WHENEVER the Leave campaign has been challenged over the potential economic consequences of Brexit, its standard response has been “calm down dear, everything will be fine”. But the assertion that the UK will not be damaged by leaving the EU is looking increasingly hard to justify. In fact, it now looks like sheer blindness to the facts.
The latest to warn of the consequences of a Leave vote is the Confederation of British Industry which has said uncertainty ahead of the referendum is beginning to weigh on investment. Springboard, the organisation that monitors footfall on the high street, also says the uncertainty is having an adverse effect on consumer activity.

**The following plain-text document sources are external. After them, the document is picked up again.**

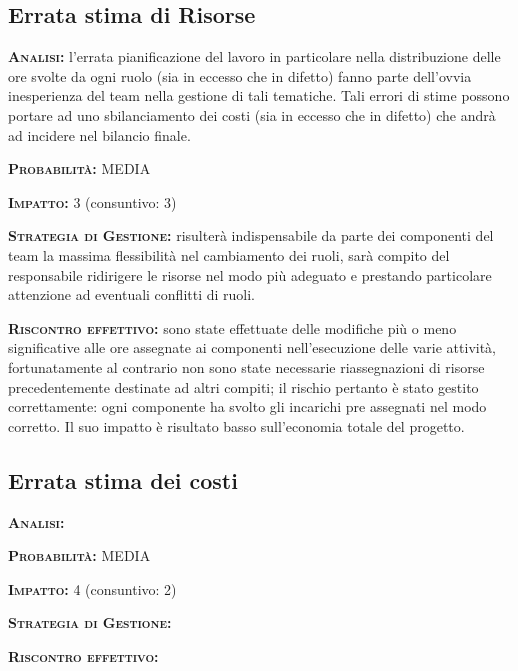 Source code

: \subsection{Errata stima di Risorse}
\begin{description}
	\item{\scshape\bfseries Analisi:} l'errata pianificazione del lavoro in particolare nella distribuzione delle ore svolte da ogni ruolo (sia in eccesso che in difetto) fanno parte dell'ovvia inesperienza del team nella gestione di tali tematiche. Tali errori di stime possono portare ad uno sbilanciamento dei costi (sia in eccesso che in difetto) che andrà ad incidere nel bilancio finale.
	\item{\scshape\bfseries Probabilità:} MEDIA
	\item{\scshape\bfseries Impatto:} 3 (consuntivo: 3)
	\item{\scshape\bfseries Strategia di Gestione:} risulterà indispensabile da parte dei componenti del team la massima flessibilità nel cambiamento dei ruoli, sarà compito del responsabile ridirigere le risorse nel modo più adeguato e prestando particolare attenzione ad eventuali conflitti di ruoli.
	\item{\scshape\bfseries Riscontro effettivo:} sono state effettuate delle modifiche più o meno significative alle ore assegnate ai componenti nell'esecuzione delle varie attività, fortunatamente al contrario non sono state necessarie riassegnazioni di risorse precedentemente destinate ad altri compiti; il rischio pertanto è stato gestito correttamente: ogni componente ha svolto gli incarichi pre assegnati nel modo corretto. Il suo impatto è risultato basso sull'economia totale del progetto.
\end{description}

\subsection{Errata stima dei costi}
\begin{description}
	\item{\scshape\bfseries Analisi:} 
	\item{\scshape\bfseries Probabilità:} MEDIA
	\item{\scshape\bfseries Impatto:} 4 (consuntivo: 2)
	\item{\scshape\bfseries Strategia di Gestione:} 
	\item{\scshape\bfseries Riscontro effettivo:} 
\end{description}

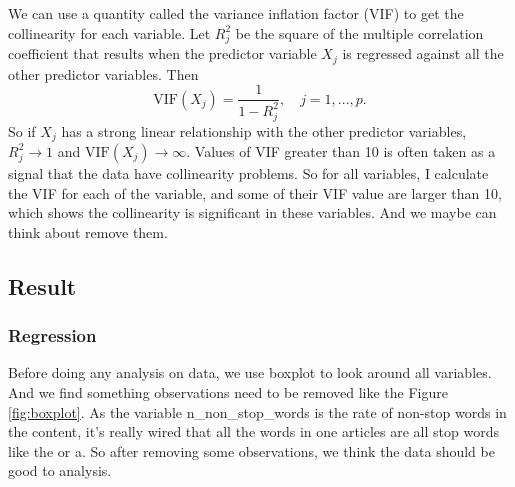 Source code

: \documentclass[12pt]{article}
\begin{document}
    We can use a quantity called the variance inflation factor (VIF) to get the collinearity for each variable. Let $R^2_j$ be the square of the multiple correlation coefficient that results when the predictor variable $X_j$ is regressed against all the other predictor variables. Then $$\text{VIF}(X_j) = \frac{1}{1 - R^2_j}, \quad j = 1, ... , p.$$ So if $X_j$ has a strong linear relationship with the other predictor variables, $R^2_j \to 1$ and $\text{VIF}(X_j) \to \infty$. Values of VIF greater than 10 is often taken as a signal that the data have collinearity problems.\cite{vif} So for all variables, I calculate the VIF for each of the variable, and some of their VIF value are larger than 10, which shows the collinearity is significant in these variables. And we maybe can think about remove them. \\ 
    
\subsection{Result}
\subsubsection{Regression}
Before doing any analysis on data, we use boxplot to look around all variables. And we find something observations need to be removed like the Figure \ref{fig:boxplot}. As the variable n{\_}non{\_}stop{\_}words is the rate of non-stop words in the content, it’s really wired that all the words in one articles are all stop words like the or a. So after removing some observations, we think the data should be good to analysis.
\end{document}
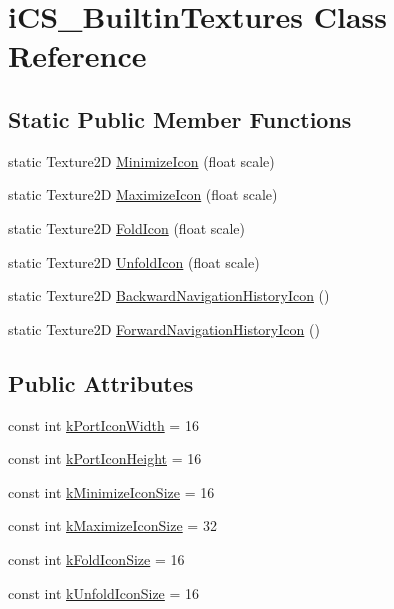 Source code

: \hypertarget{classi_c_s___builtin_textures}{\section{i\+C\+S\+\_\+\+Builtin\+Textures Class Reference}
\label{classi_c_s___builtin_textures}
}
\subsection*{Static Public Member Functions}
\begin{DoxyCompactItemize}
\item 
static Texture2\+D \hyperlink{classi_c_s___builtin_textures_aa04d174cc28c975f500c7de0dcaed27c}{Minimize\+Icon} (float scale)
\item 
static Texture2\+D \hyperlink{classi_c_s___builtin_textures_a171184fe7e4978e51421a3e831d70a99}{Maximize\+Icon} (float scale)
\item 
static Texture2\+D \hyperlink{classi_c_s___builtin_textures_ada9bb6451c8e3fcbefbedd10baf3d8a7}{Fold\+Icon} (float scale)
\item 
static Texture2\+D \hyperlink{classi_c_s___builtin_textures_a18563ff693a95adb2a58ec10067bde5d}{Unfold\+Icon} (float scale)
\item 
static Texture2\+D \hyperlink{classi_c_s___builtin_textures_a4594795bd6558dca0ce5ce8186d63d2c}{Backward\+Navigation\+History\+Icon} ()
\item 
static Texture2\+D \hyperlink{classi_c_s___builtin_textures_a22d01c6dabc5a120e477d6858ec02e60}{Forward\+Navigation\+History\+Icon} ()
\end{DoxyCompactItemize}
\subsection*{Public Attributes}
\begin{DoxyCompactItemize}
\item 
const int \hyperlink{classi_c_s___builtin_textures_a0aeb6dbe2682851d30b39e682f92b81b}{k\+Port\+Icon\+Width} = 16
\item 
const int \hyperlink{classi_c_s___builtin_textures_a667f3244020ef10d1d8f4a29de03f4ab}{k\+Port\+Icon\+Height} = 16
\item 
const int \hyperlink{classi_c_s___builtin_textures_a85cda91ec7fc096ff7d69fc48fddd735}{k\+Minimize\+Icon\+Size} = 16
\item 
const int \hyperlink{classi_c_s___builtin_textures_a254c76fabb1d139022cabaa2f2774222}{k\+Maximize\+Icon\+Size} = 32
\item 
const int \hyperlink{classi_c_s___builtin_textures_a445a71ba919f3089985d0e700bc58d14}{k\+Fold\+Icon\+Size} = 16
\item 
const int \hyperlink{classi_c_s___builtin_textures_a4c241ed093f39308fc1e58e9d23e51ee}{k\+Unfold\+Icon\+Size} = 16
\end{DoxyCompactItemize}
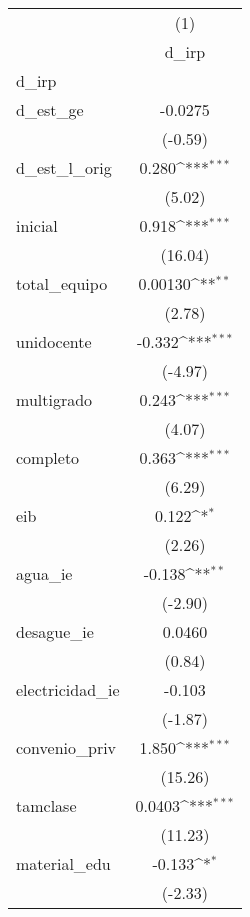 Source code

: {
\def\sym#1{\ifmmode^{#1}\else\(^{#1}\)\fi}
\begin{tabular}{l*{1}{c}}
\hline\hline
            &\multicolumn{1}{c}{(1)}\\
            &\multicolumn{1}{c}{d\_irp}\\
\hline
d\_irp       &                     \\
d\_est\_ge    &     -0.0275         \\
            &     (-0.59)         \\
[1em]
d\_est\_l\_orig&       0.280\sym{***}\\
            &      (5.02)         \\
[1em]
inicial     &       0.918\sym{***}\\
            &     (16.04)         \\
[1em]
total\_equipo&     0.00130\sym{**} \\
            &      (2.78)         \\
[1em]
unidocente  &      -0.332\sym{***}\\
            &     (-4.97)         \\
[1em]
multigrado  &       0.243\sym{***}\\
            &      (4.07)         \\
[1em]
completo    &       0.363\sym{***}\\
            &      (6.29)         \\
[1em]
eib         &       0.122\sym{*}  \\
            &      (2.26)         \\
[1em]
agua\_ie     &      -0.138\sym{**} \\
            &     (-2.90)         \\
[1em]
desague\_ie  &      0.0460         \\
            &      (0.84)         \\
[1em]
electricidad\_ie&      -0.103         \\
            &     (-1.87)         \\
[1em]
convenio\_priv&       1.850\sym{***}\\
            &     (15.26)         \\
[1em]
tamclase    &      0.0403\sym{***}\\
            &     (11.23)         \\
[1em]
material\_edu&      -0.133\sym{*}  \\
            &     (-2.33)         \\

\end{tabular}}
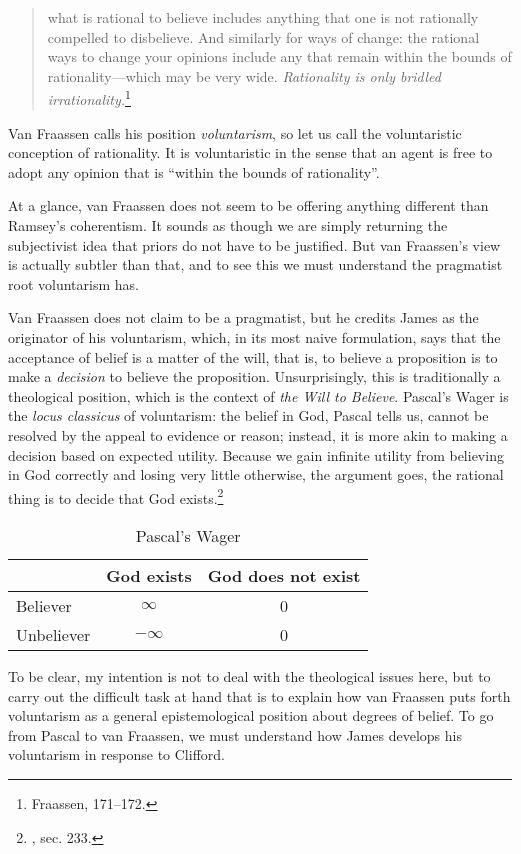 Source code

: \begin{quote}
what is rational to believe includes anything that one is not rationally
compelled to disbelieve. And similarly for ways of change: the rational
ways to change your opinions include any that remain within the bounds
of rationality---which may be very wide. \emph{Rationality is only
bridled irrationality.}\footnote{Fraassen, 171--172.}
\end{quote}

Van Fraassen calls his position \emph{voluntarism}, so let us call the
voluntaristic conception of rationality. It is voluntaristic in the
sense that an agent is free to adopt any opinion that is ``within the
bounds of rationality''.

At a glance, van Fraassen does not seem to be offering anything
different than Ramsey's coherentism. It sounds as though we are simply
returning the subjectivist idea that priors do not have to be justified.
But van Fraassen's view is actually subtler than that, and to see this
we must understand the pragmatist root voluntarism has.

Van Fraassen does not claim to be a pragmatist, but he credits James as
the originator of his voluntarism, which, in its most naive formulation,
says that the acceptance of belief is a matter of the will, that is, to
believe a proposition is to make a \emph{decision} to believe the
proposition. Unsurprisingly, this is traditionally a theological
position, which is the context of \emph{the Will to Believe}. Pascal's
Wager is the \emph{locus classicus} of voluntarism: the belief in God,
Pascal tells us, cannot be resolved by the appeal to evidence or reason;
instead, it is more akin to making a decision based on expected utility.
Because we gain infinite utility from believing in God correctly and
losing very little otherwise, the argument goes, the rational thing is
to decide that God exists.\footnote{\cite{pascal}, sec. 233.}

	\begin{table}[h]\label{pascalswager}
	\centering
  \begin{tabular}{l|cc}
    & God exists& God does not exist\\
    \hline
    Believer& $\infty$  & 0\\
    Unbeliever&$-\infty$ &0
  \end{tabular}
  \caption{Pascal's Wager}
  
\end{table}

To be clear, my intention is not to deal with the theological issues
here, but to carry out the difficult task at hand that is to explain how van Fraassen puts forth voluntarism as a general epistemological position about
degrees of belief. To go from Pascal to van Fraassen, we must understand
how James develops his voluntarism in response to Clifford.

It is all starting to look like a consensus among leading experts and organisations that leaving the EU would be an economic calamity for the UK - especially coming after the warning from Mark Carney, the governor of the Bank of England, that Brexit could trigger a drop in the value of the pound.
Naturally, we should be cautious in drawing too many conclusions from footfall figures – yes, they show a third fall in shopper footfall in Scotland, but the sales figures for April may show some of those shoppers have been spending their money online.
However, even if that is the case, Diane Wehrle of Springboard, is right to be concerned that a drop in retail spending is a sign that confidence has been shaken by the referendum. Quite simply, it is what consumers do when they are worried about a threat to their household budgets – they cut their spending or hold back on simple everyday tasks such as buying money for their trips abroad.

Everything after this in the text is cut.